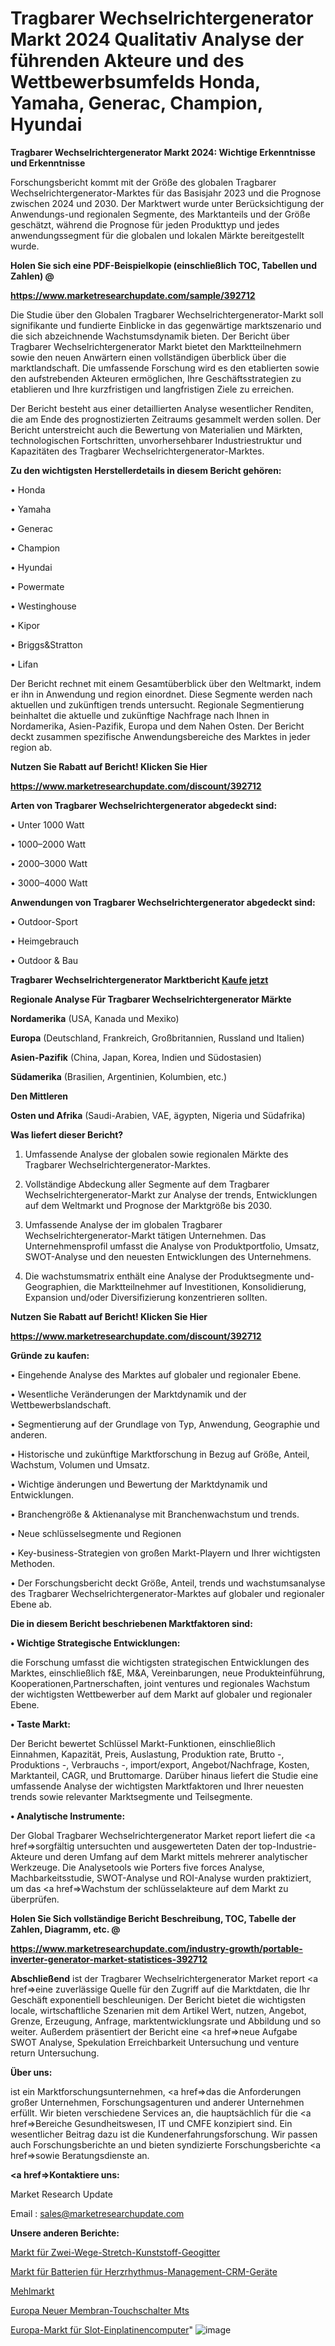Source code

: # Tragbarer Wechselrichtergenerator Markt 2024 Qualitativ Analyse der führenden Akteure und des Wettbewerbsumfelds Honda, Yamaha, Generac, Champion, Hyundai

<strong>Tragbarer Wechselrichtergenerator Markt 2024: Wichtige Erkenntnisse und Erkenntnisse</strong>

Forschungsbericht kommt mit der Größe des globalen Tragbarer Wechselrichtergenerator-Marktes für das Basisjahr 2023 und die Prognose zwischen 2024 und 2030. Der Marktwert wurde unter Berücksichtigung der Anwendungs-und regionalen Segmente, des Marktanteils und der Größe geschätzt, während die Prognose für jeden Produkttyp und jedes anwendungssegment für die globalen und lokalen Märkte bereitgestellt wurde.



<strong>Holen Sie sich eine PDF-Beispielkopie (einschließlich TOC, Tabellen und Zahlen) @
</strong>

<strong><a href=https://www.marketresearchupdate.com/sample/392712>

<strong>https://www.marketresearchupdate.com/sample/392712</u></font></a></strong></strong>

Die Studie über den Globalen Tragbarer Wechselrichtergenerator-Markt soll signifikante und fundierte Einblicke in das gegenwärtige marktszenario und die sich abzeichnende Wachstumsdynamik bieten. Der Bericht über Tragbarer Wechselrichtergenerator Markt bietet den Marktteilnehmern sowie den neuen Anwärtern einen vollständigen überblick über die marktlandschaft. Die umfassende Forschung wird es den etablierten sowie den aufstrebenden Akteuren ermöglichen, Ihre Geschäftsstrategien zu etablieren und Ihre kurzfristigen und langfristigen Ziele zu erreichen.

Der Bericht besteht aus einer detaillierten Analyse wesentlicher Renditen, die am Ende des prognostizierten Zeitraums gesammelt werden sollen. Der Bericht unterstreicht auch die Bewertung von Materialien und Märkten, technologischen Fortschritten, unvorhersehbarer Industriestruktur und Kapazitäten des Tragbarer Wechselrichtergenerator-Marktes.



<strong>Zu den wichtigsten Herstellerdetails in diesem Bericht gehören:</strong>

• Honda

• Yamaha

• Generac

• Champion

• Hyundai

• Powermate

• Westinghouse

• Kipor

• Briggs&Stratton

• Lifan

Der Bericht rechnet mit einem Gesamtüberblick über den Weltmarkt, indem er ihn in Anwendung und region einordnet. Diese Segmente werden nach aktuellen und zukünftigen trends untersucht. Regionale Segmentierung beinhaltet die aktuelle und zukünftige Nachfrage nach Ihnen in Nordamerika, Asien-Pazifik, Europa und dem Nahen Osten. Der Bericht deckt zusammen spezifische Anwendungsbereiche des Marktes in jeder region ab.



<strong>Nutzen Sie Rabatt auf Bericht! Klicken Sie Hier
</strong>

<strong><a href=https://www.marketresearchupdate.com/discount/392712>https://www.marketresearchupdate.com/discount/392712</b></u></font></strong></a>



<strong>Arten von Tragbarer Wechselrichtergenerator abgedeckt sind:</strong>

• Unter 1000 Watt

• 1000–2000 Watt

• 2000–3000 Watt

• 3000–4000 Watt



<strong>Anwendungen von Tragbarer Wechselrichtergenerator abgedeckt sind:</strong>

• Outdoor-Sport

• Heimgebrauch

• Outdoor & Bau



<strong>Tragbarer Wechselrichtergenerator Marktbericht <a href=https://www.marketresearchupdate.com/buynow/392712>Kaufe jetzt</a></strong>



<strong>Regionale Analyse Für Tragbarer Wechselrichtergenerator Märkte</strong>



<strong>Nordamerika</strong> (USA, Kanada und Mexiko)



<strong>Europa</strong> (Deutschland, Frankreich, Großbritannien, Russland und Italien)



<strong>Asien-Pazifik</strong> (China, Japan, Korea, Indien und Südostasien)



<strong>Südamerika</strong> (Brasilien, Argentinien, Kolumbien, etc.)



<strong>Den Mittleren</strong> 

<strong>Osten und Afrika</strong> (Saudi-Arabien, VAE, ägypten, Nigeria und Südafrika)



<strong>Was liefert dieser Bericht?</strong>

1. Umfassende Analyse der globalen sowie regionalen Märkte des Tragbarer Wechselrichtergenerator-Marktes.

2. Vollständige Abdeckung aller Segmente auf dem Tragbarer Wechselrichtergenerator-Markt zur Analyse der trends, Entwicklungen auf dem Weltmarkt und Prognose der Marktgröße bis 2030.

3. Umfassende Analyse der im globalen Tragbarer Wechselrichtergenerator-Markt tätigen Unternehmen. Das Unternehmensprofil umfasst die Analyse von Produktportfolio, Umsatz, SWOT-Analyse und den neuesten Entwicklungen des Unternehmens.

4. Die wachstumsmatrix enthält eine Analyse der Produktsegmente und-Geographien, die Marktteilnehmer auf Investitionen, Konsolidierung, Expansion und/oder Diversifizierung konzentrieren sollten.



<strong>Nutzen Sie Rabatt auf Bericht! Klicken Sie Hier
</strong>

<strong><a href=https://www.marketresearchupdate.com/discount/392712>https://www.marketresearchupdate.com/discount/392712</b></u></font></strong></a>



<strong>Gründe zu kaufen:</strong>

• Eingehende Analyse des Marktes auf globaler und regionaler Ebene.

• Wesentliche Veränderungen der Marktdynamik und der Wettbewerbslandschaft.

• Segmentierung auf der Grundlage von Typ, Anwendung, Geographie und anderen.

• Historische und zukünftige Marktforschung in Bezug auf Größe, Anteil, Wachstum, Volumen und Umsatz.

• Wichtige änderungen und Bewertung der Marktdynamik und Entwicklungen.

• Branchengröße &amp; Aktienanalyse mit Branchenwachstum und trends.

• Neue schlüsselsegmente und Regionen

• Key-business-Strategien von großen Markt-Playern und Ihrer wichtigsten Methoden.

• Der Forschungsbericht deckt Größe, Anteil, trends und wachstumsanalyse des Tragbarer Wechselrichtergenerator-Marktes auf globaler und regionaler Ebene ab.



<strong>Die in diesem Bericht beschriebenen Marktfaktoren sind:</strong>



<strong>• Wichtige Strategische Entwicklungen:</strong>

die Forschung umfasst die wichtigsten strategischen Entwicklungen des Marktes, einschließlich f&amp;E, M&amp;A, Vereinbarungen, neue Produkteinführung, Kooperationen,Partnerschaften, joint ventures und regionales Wachstum der wichtigsten Wettbewerber auf dem Markt auf globaler und regionaler Ebene.



<strong>• Taste Markt:</strong>

Der Bericht bewertet Schlüssel Markt-Funktionen, einschließlich Einnahmen, Kapazität, Preis, Auslastung, Produktion rate, Brutto -, Produktions -, Verbrauchs -, import/export, Angebot/Nachfrage, Kosten, Marktanteil, CAGR, und Bruttomarge. Darüber hinaus liefert die Studie eine umfassende Analyse der wichtigsten Marktfaktoren und Ihrer neuesten trends sowie relevanter Marktsegmente und Teilsegmente.



<strong>• Analytische Instrumente:</strong>

Der Global Tragbarer Wechselrichtergenerator Market report liefert die <a href=>sorgf</a>ältig untersuchten und ausgewerteten Daten der top-Industrie-Akteure und deren Umfang auf dem Markt mittels mehrerer analytischer Werkzeuge. Die Analysetools wie Porters five forces Analyse, Machbarkeitsstudie, SWOT-Analyse und ROI-Analyse wurden praktiziert, um das <a href=>Wachstum</a> der schlüsselakteure auf dem Markt zu überprüfen.



<strong>Holen Sie Sich vollständige Bericht Beschreibung, TOC, Tabelle der Zahlen, Diagramm, etc. @ </strong>

<strong><a href=https://www.marketresearchupdate.com/industry-growth/portable-inverter-generator-market-statistices-392712>https://www.marketresearchupdate.com/industry-growth/portable-inverter-generator-market-statistices-392712</a></font></strong>



<strong>Abschließend</strong> ist der Tragbarer Wechselrichtergenerator Market report <a href=>eine</a> zuverlässige Quelle für den Zugriff auf die Marktdaten, die Ihr Geschäft exponentiell beschleunigen. Der Bericht bietet die wichtigsten locale, wirtschaftliche Szenarien mit dem Artikel Wert, nutzen, Angebot, Grenze, Erzeugung, Anfrage, marktentwicklungsrate und Abbildung und so weiter. Außerdem präsentiert der Bericht eine <a href=>neue</a> Aufgabe SWOT Analyse, Spekulation Erreichbarkeit Untersuchung und venture return Untersuchung.



<strong>Über uns:</strong>

 ist ein Marktforschungsunternehmen, <a href=>das</a> die Anforderungen großer Unternehmen, Forschungsagenturen und anderer Unternehmen erfüllt. Wir bieten verschiedene Services an, die hauptsächlich für die <a href=>Bereiche</a> Gesundheitswesen, IT und CMFE konzipiert sind. Ein wesentlicher Beitrag dazu ist die Kundenerfahrungsforschung. Wir passen auch Forschungsberichte an und bieten syndizierte Forschungsberichte <a href=>sowie</a> Beratungsdienste an.



<strong><a href=>Kontaktiere uns:</a></strong>

Market Research Update

Email : sales@marketresearchupdate.com



<strong>Unsere anderen Berichte:</strong>

<a href=https://www.linkedin.com/pulse/two-way-stretch-plastic-geogrid-market-2023>Markt für Zwei-Wege-Stretch-Kunststoff-Geogitter</a>

<a href=https://www.linkedin.com/pulse/cardiac-rhythm-management-crm-devices-batteries-market>Markt für Batterien für Herzrhythmus-Management-CRM-Geräte</a>

<a href=https://www.linkedin.com/pulse/flour-market-size-industry-growth-factors-applications>Mehlmarkt</a>

<a href=https://www.linkedin.com/pulse/europe-new-membrane-touch-switch-mts>Europa Neuer Membran-Touchschalter Mts</a>

<a href=https://www.linkedin.com/pulse/europe-slot-single-board-computers-market-2023-wcv2f/>Europa-Markt für Slot-Einplatinencomputer</a>"
![image](https://github.com/Gayatrikarjule/Market-Analysis-360/assets/97346546/9268de3b-3e03-467c-b286-807338456c6c)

AIM OF THE EXERCISE: Return each line from the data where the string "regionaler" can be found.

RESULT:
• Eingehende Analyse des Marktes auf globaler und regionaler Ebene.
• Der Forschungsbericht deckt Größe, Anteil, trends und wachstumsanalyse des Tragbarer Wechselrichtergenerator-Marktes auf globaler und regionaler Ebene ab.
die Forschung umfasst die wichtigsten strategischen Entwicklungen des Marktes, einschließlich f&amp;E, M&amp;A, Vereinbarungen, neue Produkteinführung, Kooperationen,Partnerschaften, joint ventures und regionales Wachstum der wichtigsten Wettbewerber auf dem Markt auf globaler und regionaler Ebene.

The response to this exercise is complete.